Entrambe decise a dare battaglia tentando di battere ogni strada disponibile: dopo Apple che, secondo quanto riportato da Reuters, ha presentato una nuova istanza per chiedere l’annullamento completo della decisione contro Epic Games o, in subordine, la sua limitazione affinché produca effetti solo nei riguardi di Epic, anche Mountain View ha appena presentato un appello alla Corte d’Appello del 9° Circuito degli Stati Uniti, chiedendo (qui il documento) di “sospendere le proposte modifiche ad Android e Google Play” fino alla conclusione del processo.

 

 

COSA PREVEDE LA SENTENZA CHE DA’ TORTO A GOOGLE

La sentenza, che senza sospensiva dovrebbe produrre effetti giuridici a partire dal 1° novembre, obbliga Google a consentire ciò che invece ha sempre vietato: la possibilità per gli sviluppatori che intendono usare il Play Store come vetrina di comunicare agli utenti la disponibilità del proprio software anche al di fuori del negozio virtuale di Mountain View, prezzi alternativi inclusi (magari più bassi, senza i balzelli imposti da Google).

E non sarebbe una semplice informazione, del tipo, “ci puoi trovare altrove, a prezzi maggiormente concorrenziali”. No. Le terze parti sarebbero autorizzate a fornire nella propria pagina su Play Store il link per scaricare la medesima app da altre fonti.
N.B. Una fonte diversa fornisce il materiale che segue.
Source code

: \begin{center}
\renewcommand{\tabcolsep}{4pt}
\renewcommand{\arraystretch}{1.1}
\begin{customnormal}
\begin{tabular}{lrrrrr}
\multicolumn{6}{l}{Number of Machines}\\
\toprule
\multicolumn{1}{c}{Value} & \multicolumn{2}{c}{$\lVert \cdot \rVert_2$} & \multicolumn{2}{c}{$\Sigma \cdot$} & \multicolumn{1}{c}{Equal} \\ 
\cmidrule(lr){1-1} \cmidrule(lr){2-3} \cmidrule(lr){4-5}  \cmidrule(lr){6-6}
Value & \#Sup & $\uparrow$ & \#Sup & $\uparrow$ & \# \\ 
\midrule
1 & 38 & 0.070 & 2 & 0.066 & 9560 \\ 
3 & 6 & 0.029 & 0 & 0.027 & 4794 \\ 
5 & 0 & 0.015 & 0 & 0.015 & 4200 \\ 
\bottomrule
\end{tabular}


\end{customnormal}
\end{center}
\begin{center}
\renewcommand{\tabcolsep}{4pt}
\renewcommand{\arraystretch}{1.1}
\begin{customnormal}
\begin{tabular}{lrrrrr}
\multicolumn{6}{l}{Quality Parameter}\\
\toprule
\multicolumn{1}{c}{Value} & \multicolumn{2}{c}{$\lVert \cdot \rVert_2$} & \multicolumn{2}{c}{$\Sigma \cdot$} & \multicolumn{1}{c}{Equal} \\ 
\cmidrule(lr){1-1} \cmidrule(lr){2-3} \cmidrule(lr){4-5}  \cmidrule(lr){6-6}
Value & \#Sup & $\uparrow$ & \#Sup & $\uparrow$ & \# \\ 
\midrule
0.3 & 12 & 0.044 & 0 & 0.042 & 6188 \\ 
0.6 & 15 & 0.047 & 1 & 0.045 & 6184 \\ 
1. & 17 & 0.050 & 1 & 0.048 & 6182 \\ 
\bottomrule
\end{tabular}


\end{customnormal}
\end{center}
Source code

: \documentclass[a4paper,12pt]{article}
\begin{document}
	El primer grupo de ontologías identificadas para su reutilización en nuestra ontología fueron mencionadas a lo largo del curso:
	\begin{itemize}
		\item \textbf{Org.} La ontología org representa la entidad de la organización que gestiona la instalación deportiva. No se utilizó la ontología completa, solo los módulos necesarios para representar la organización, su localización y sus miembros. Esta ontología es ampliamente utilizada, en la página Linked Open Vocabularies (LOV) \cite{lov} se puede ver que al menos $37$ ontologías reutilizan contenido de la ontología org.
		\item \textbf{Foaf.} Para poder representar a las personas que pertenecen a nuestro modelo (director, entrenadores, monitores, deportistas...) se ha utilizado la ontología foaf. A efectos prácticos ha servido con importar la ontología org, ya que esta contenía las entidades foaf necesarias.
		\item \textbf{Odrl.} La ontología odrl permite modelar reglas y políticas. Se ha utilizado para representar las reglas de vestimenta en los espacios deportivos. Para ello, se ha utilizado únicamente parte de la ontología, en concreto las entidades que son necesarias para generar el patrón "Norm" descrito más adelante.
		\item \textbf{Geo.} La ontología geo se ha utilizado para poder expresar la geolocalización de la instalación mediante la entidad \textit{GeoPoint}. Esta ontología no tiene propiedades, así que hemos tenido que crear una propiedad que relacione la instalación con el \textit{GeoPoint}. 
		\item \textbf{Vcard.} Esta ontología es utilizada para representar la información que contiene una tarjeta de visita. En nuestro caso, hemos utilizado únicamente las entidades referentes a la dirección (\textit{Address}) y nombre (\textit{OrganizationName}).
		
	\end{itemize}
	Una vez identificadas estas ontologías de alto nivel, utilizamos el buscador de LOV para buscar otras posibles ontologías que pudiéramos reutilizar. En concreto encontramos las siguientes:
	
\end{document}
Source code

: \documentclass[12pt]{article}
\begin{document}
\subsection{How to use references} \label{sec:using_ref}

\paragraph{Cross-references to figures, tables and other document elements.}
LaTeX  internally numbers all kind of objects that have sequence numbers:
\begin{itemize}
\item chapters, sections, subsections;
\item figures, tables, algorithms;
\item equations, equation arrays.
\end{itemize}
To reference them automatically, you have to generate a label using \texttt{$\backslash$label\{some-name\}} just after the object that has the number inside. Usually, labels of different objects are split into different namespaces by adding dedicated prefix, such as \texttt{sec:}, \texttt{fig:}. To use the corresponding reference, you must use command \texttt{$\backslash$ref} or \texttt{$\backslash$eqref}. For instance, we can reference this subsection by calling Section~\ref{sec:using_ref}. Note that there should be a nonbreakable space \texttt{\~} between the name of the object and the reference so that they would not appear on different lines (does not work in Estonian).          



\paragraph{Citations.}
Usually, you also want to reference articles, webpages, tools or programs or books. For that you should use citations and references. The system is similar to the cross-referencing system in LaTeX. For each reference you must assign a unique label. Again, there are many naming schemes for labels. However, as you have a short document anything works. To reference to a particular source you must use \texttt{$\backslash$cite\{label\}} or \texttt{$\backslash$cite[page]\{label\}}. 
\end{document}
Inoltre, Google non potrebbe più richiedere l’uso del sistema di fatturazione Google Play nelle app distribuite sul Play Store o vietare l’uso di metodi di pagamento alternativi.
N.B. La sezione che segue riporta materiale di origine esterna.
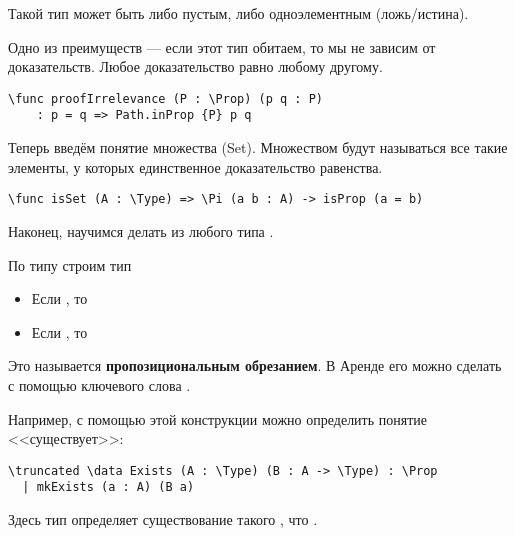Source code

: Такой тип может быть либо пустым, либо одноэлементным (ложь/истина).

Одно из преимуществ  --- если этот тип обитаем, то мы не зависим от доказательств. Любое доказательство равно любому другому.
\begin{verbatim}
\func proofIrrelevance (P : \Prop) (p q : P)
    : p = q => Path.inProp {P} p q
\end{verbatim}

Теперь введём понятие множества (Set). Множеством будут называться все такие элементы, у которых единственное доказательство равенства.

\begin{verbatim}
\func isSet (A : \Type) => \Pi (a b : A) -> isProp (a = b)
\end{verbatim}

Наконец, научимся делать из любого типа .

По типу  строим тип 
\begin{itemize}
    \item Если , то 
    \item Если , то 
\end{itemize}
Это называется \textbf{пропозициональным обрезанием}. В Аренде его можно сделать с помощью ключевого слова \ard{\truncated}.

Например, с помощью этой конструкции можно определить понятие <<существует>>:
\begin{verbatim}
\truncated \data Exists (A : \Type) (B : A -> \Type) : \Prop
  | mkExists (a : A) (B a)
\end{verbatim}

Здесь тип  определяет существование такого , что .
In sostanza, il giudice di primo grado si è mosso per rimuovere chirurgicamente tutti quei chiavistelli che di fatto blindavano il Play Store rendendolo un vero e proprio monopolio e portando Moutain View ad approfittarsi di tale situazione, eliminando ogni informazione sull’esistenza di piattaforme rivali che possono proporre prezzi migliori. Fino all’obbligo per il colosso del Web di distribuire app store di terze parti attraverso Google Play, con un termine di otto mesi per l’implementazione di queste modifiche.

LA REPLICA DI GOOGLE

Google, che aveva subito dichiarato la propria intenzione di ricorrere in appello, sostiene che la sentenza è “fatalmente viziata”, citando quelli che ritiene essere molteplici errori legali. L’azienda prova poi a usare il doppio fronte scatenato da Epic Games a proprio vantaggio, sottolineando l’incongruenza della decisione rispetto al caso Epic versus Apple, in cui Cupertino, che pure richiede che tutte le app vengano veicolate attraverso il suo App Store proprietario, non è stata però considerata monopolista.

NON SI PUO’ LAVORARE BENE SE SI LAVORA IN FRETTA

Google poi frena sulle tempistiche entro le quali la giustizia statunitense le ha imposto di adempiere: le settimane concesse per adempiere sarebbero troppo poche e a suo dire creerebbero un “rischio inaccettabile di fallimenti di sicurezza nell’ecosistema Android”, citando recenti incidenti causati proprio dalla necessità di “muoversi troppo velocemente”.

QUALCHE NUMERO DEL PLAY STORE

Nel motivare le proprie ragioni il colosso rivela che ci sono “più di 100 milioni di utenti statunitensi di dispositivi Android” e “oltre 500.000 sviluppatori statunitensi” al fine di sottolineare la portata dell’impatto potenziale di queste modifiche, anche se tali numeri potrebbero ribadire la propria indiscutibile posizione dominante sul mercato. Insomma, la sua natura da “gatekeeper” per usare la terminologia del Dma sulla concorrenza varato in Europa.